Strangely, on the same page where Keppler encourages us to check the combined-stat subset, he also writes: “The key is not to rely on these stats alone, but to use them as an added resource to your general handicapping regimen.” I would beg to disagree. Why spoil a good stat by injecting my own flawed mind? The BBC has reported that artificial intelligence is now outsmarting human beings, that computers now regularly defeat chess masters, so who am I to manipulate the stats?
Well, with or without the Formulator subset, Lighthouse Lil won and paid $11.20.
If you had been overzealous about adding stats, you would have noted that Block’s stats at Hawthorne, where the race was run, did not show a flat-bet profit, nor was he profitable with the rider E Razo.
Keppler zoomed in on the lay-1, but I suspect that Block performs less adequately on dirt.
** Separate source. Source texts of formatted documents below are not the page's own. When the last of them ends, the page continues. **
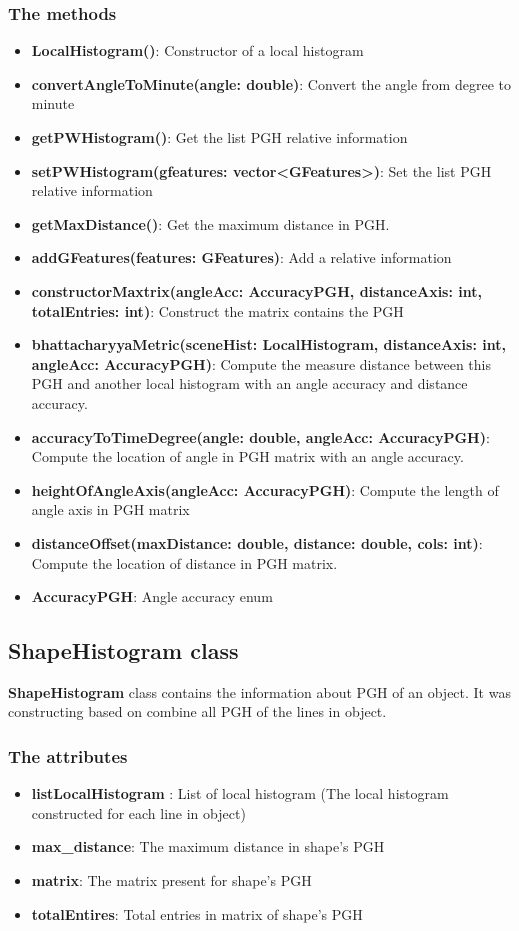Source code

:\subsubsection{The methods}
\begin{itemize}
\item\textbf{LocalHistogram()}: Constructor of a local histogram
\item\textbf{convertAngleToMinute(angle: double)}: Convert the angle from degree to minute
\item\textbf{getPWHistogram()}: Get the list PGH relative information
\item\textbf{setPWHistogram(gfeatures: vector\textless GFeatures\textgreater)}: Set the list PGH relative information
\item\textbf{getMaxDistance()}: Get the maximum distance in PGH.
\item\textbf{addGFeatures(features: GFeatures)}: Add a relative information
\item\textbf{constructorMaxtrix(angleAcc: AccuracyPGH, distanceAxis: int, totalEntries: int)}: Construct the matrix contains the PGH
\item\textbf{bhattacharyyaMetric(sceneHist: LocalHistogram, distanceAxis: int, angleAcc: AccuracyPGH)}: Compute the measure distance between this PGH and another local histogram with an angle accuracy and distance accuracy.
\item\textbf{accuracyToTimeDegree(angle: double, angleAcc: AccuracyPGH)}: Compute the location of angle in PGH matrix with an angle accuracy.
\item\textbf{heightOfAngleAxis(angleAcc: AccuracyPGH)}: Compute the length of angle axis in PGH matrix
\item\textbf{distanceOffset(maxDistance: double, distance: double, cols: int)}: Compute the location of distance in PGH matrix.
\item\textbf{AccuracyPGH}: Angle accuracy enum
\end{itemize}
\subsection{ShapeHistogram class}
\textbf{ShapeHistogram} class contains the information about PGH of an object. It was constructing based on combine all PGH of the lines in object.
\subsubsection{The attributes}
\begin{itemize}
\item\textbf{listLocalHistogram} : List of local histogram (The local histogram constructed for each line in object)
\item\textbf{max\_distance}: The maximum distance in shape's PGH
\item\textbf{matrix}: The matrix present for shape's PGH
\item\textbf{totalEntires}: Total entries in matrix of shape's PGH
\end{itemize}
What I am trying to say is that only one of several factors clicked on the lights in Keppler’s head, and I would deduce that a certain dose of artistic inspiration helped Keppler in this and other cases to reduce the overwhelming mass of information to a size that can be manipulated with agility.
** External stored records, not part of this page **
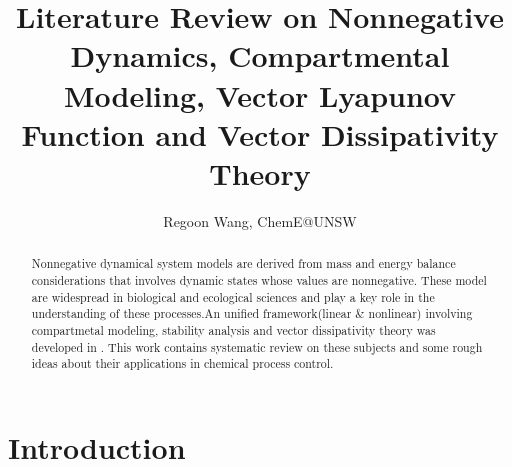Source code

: \documentclass{paper}
\begin{document}
 
\title{Literature Review on Nonnegative Dynamics, Compartmental Modeling, Vector Lyapunov Function
and Vector Dissipativity Theory}
\author{Regoon Wang, ChemE@UNSW} 


\maketitle
\begin{abstract}
Nonnegative dynamical system models are derived from mass and energy balance considerations that
involves dynamic states whose values are nonnegative. These model are widespread in biological
and ecological sciences and play a key role in the understanding of these processes.An unified
framework(linear \& nonlinear) involving compartmetal modeling, stability analysis and vector 
dissipativity theory was developed in \cite{bern_comp,hadd_non,hadd_thermo_1,hadd_thermo_2}. 
This work contains systematic review on these subjects and some rough ideas about their applications
in chemical process control.
\end{abstract} 

\tableofcontents
\section{Introduction}
\end{document}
The author adds certain tidbits that can enhance our memory of the subject. On these pages we read that Chris Block learned his trade while working for Bill Mott (remember that Mott’s original success came on the grass and also with lay-1), and Keppler’s having isolated this particular trainer stat may have been partly triggered by his association of Block with Mott.
So, without announcing it, Keppler is suggesting, through examples, that we need to interpret and not just process all this data.
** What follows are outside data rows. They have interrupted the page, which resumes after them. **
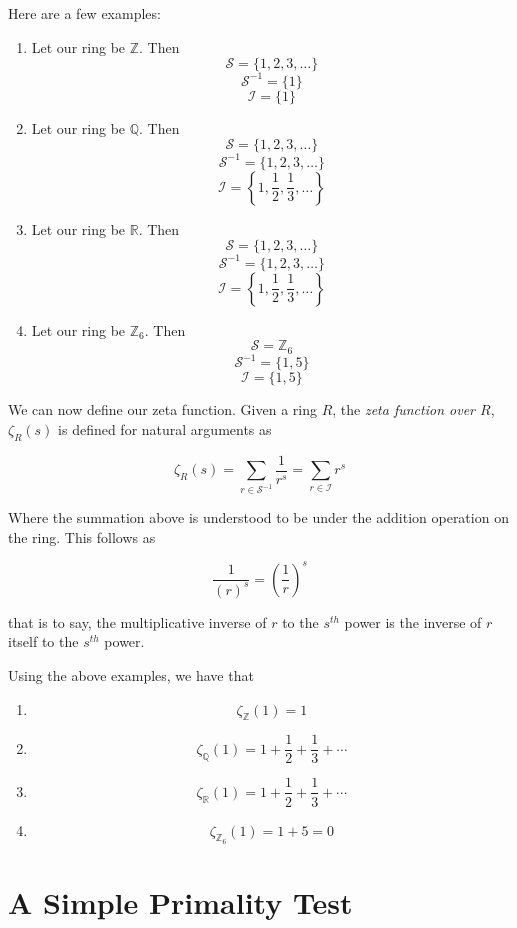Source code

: \documentclass{amsart}
\begin{document}
Here are a few examples: 

\begin{enumerate}
	\item Let our ring be \(\mathbb{Z}\). Then 
	\[\mathcal{S}=\{1,2,3,\ldots\}\]
	\[\mathcal{S}^{-1}=\{1\}\]
	\[\mathcal{I}=\{1\}\]
	\item Let our ring be \(\mathbb{Q}\). Then
	\[\mathcal{S}=\{1,2,3,\ldots\}\]
	\[\mathcal{S}^{-1}=\{1,2,3,\ldots\}\]
	\[\mathcal{I}=\left\{1,\frac{1}{2},\frac{1}{3},\ldots\right\}\]
	\item Let our ring be \(\mathbb{R}\). Then
	\[\mathcal{S}=\{1,2,3,\ldots\}\]
	\[\mathcal{S}^{-1}=\{1,2,3,\ldots\}\]
	\[\mathcal{I}=\left\{1,\frac{1}{2},\frac{1}{3},\ldots\right\}\]
	\item Let our ring be \(\mathbb{Z}_6\). Then
	\[\mathcal{S}=\mathbb{Z}_6\]
	\[\mathcal{S}^{-1}=\{1,5\}\]
	\[\mathcal{I}=\{1,5\}\]
\end{enumerate}

We can now define our zeta function. Given a ring \(R\), the \textit{zeta function over \(R\)}, \(\zeta_{R}(s)\) is defined for natural arguments as

\[\zeta_{R}(s)=\sum_{r\in\mathcal{S}^{-1}}\frac{1}{r^s}=\sum_{r\in\mathcal{I}}r^s\]

Where the summation above is understood to be under the addition operation on the ring. This follows as

\[\frac{1}{(r)^s}=\left(\frac{1}{r}\right)^s\]

that is to say, the multiplicative inverse of \(r\) to the \(s^{th}\) power is the inverse of \(r\) itself to the \(s^{th}\) power.

Using the above examples, we have that

\begin{enumerate}
	\item \[\zeta_{\mathbb{Z}}(1)=1\]
	\item \[\zeta_{\mathbb{Q}}(1)=1+\frac{1}{2}+\frac{1}{3}+\cdots\]
	\item \[\zeta_{\mathbb{R}}(1)=1+\frac{1}{2}+\frac{1}{3}+\cdots\]
	\item \[\zeta_{\mathbb{Z}_6}(1)=1+5=0\]
\end{enumerate}

\hfill\break

\section{A Simple Primality Test}
\end{document}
To his credit, the author provides us with many case examples of how not to bet, how to filter out, and how to be selective in using this trainer information. Perhaps that’s the greatest attribute of this worthy volume.
Rather than continuing the review, let’s have Keppler himself respond to some of our doubts.

PLAYER PROFILE:
KEPPLER SPEAKS
C&X. "Trainer Angles: Maximizing Profits Using Formulator and Advanced
Trainer Stats" is both a book about the trainer factor in handicapping
and a manual on how to use Formulator, which is available to anyone
who subscribes to the DRF. You make it evident that Formulator can
uncover trainer patterns that are unpublished anywhere, and therefore
pari-mutuelly valuable. But I would suggest that there is value in
reading the book on its own merits. It helps me to see the trainer
stats at the bottom of the pps in a different and more valuable light.
Am I right, or is it a must to use Formulator? I say this as one who
is trying to spend less time in front of a screen and more time as a
railbird.
Keppler. The Formulator program is a wonderful piece of handicapping software. For all its marvelous merits, however, it certainly wasn't the sole reason for producing a trainer angle title and it's nowhere near an absolute necessity for sifting out winning trainer angles. The truth is I was anti-Formulator for the first 18 months of the product's existence. My main reason for avoiding the software like the plague is that I didn't want to become lost behind a computer screen spending way too much time over handicapping and analyzing a zillion racing variables. I was wrong about the product and my initial assumptions were not correct. The software is very user-friendly and the rewards are enormous when you can expertly uncover some incredible trainer stats that may escape the naked eye.
On the flip side, even if you're not computer savvy, I think the trainer influence and the variables you should be focusing on are usually printed right there for you to review in the general past performances. Even if you learn to master only 5 or 6 trainer maneuvers or angles (without the assistance of Formulator), you'll be well ahead of the public masses that may be handicapping and wagering off a regular program without any relevant trainer data at all. The edge is enormous with or without the software.


C&X. I've finished rereading an article called "Too Much Information"
from the New Scientist. You warn readers that too much massaging of
date in Formulator could have the opposite of its intended effect. How
do you draw the line between a valid subset and information overload.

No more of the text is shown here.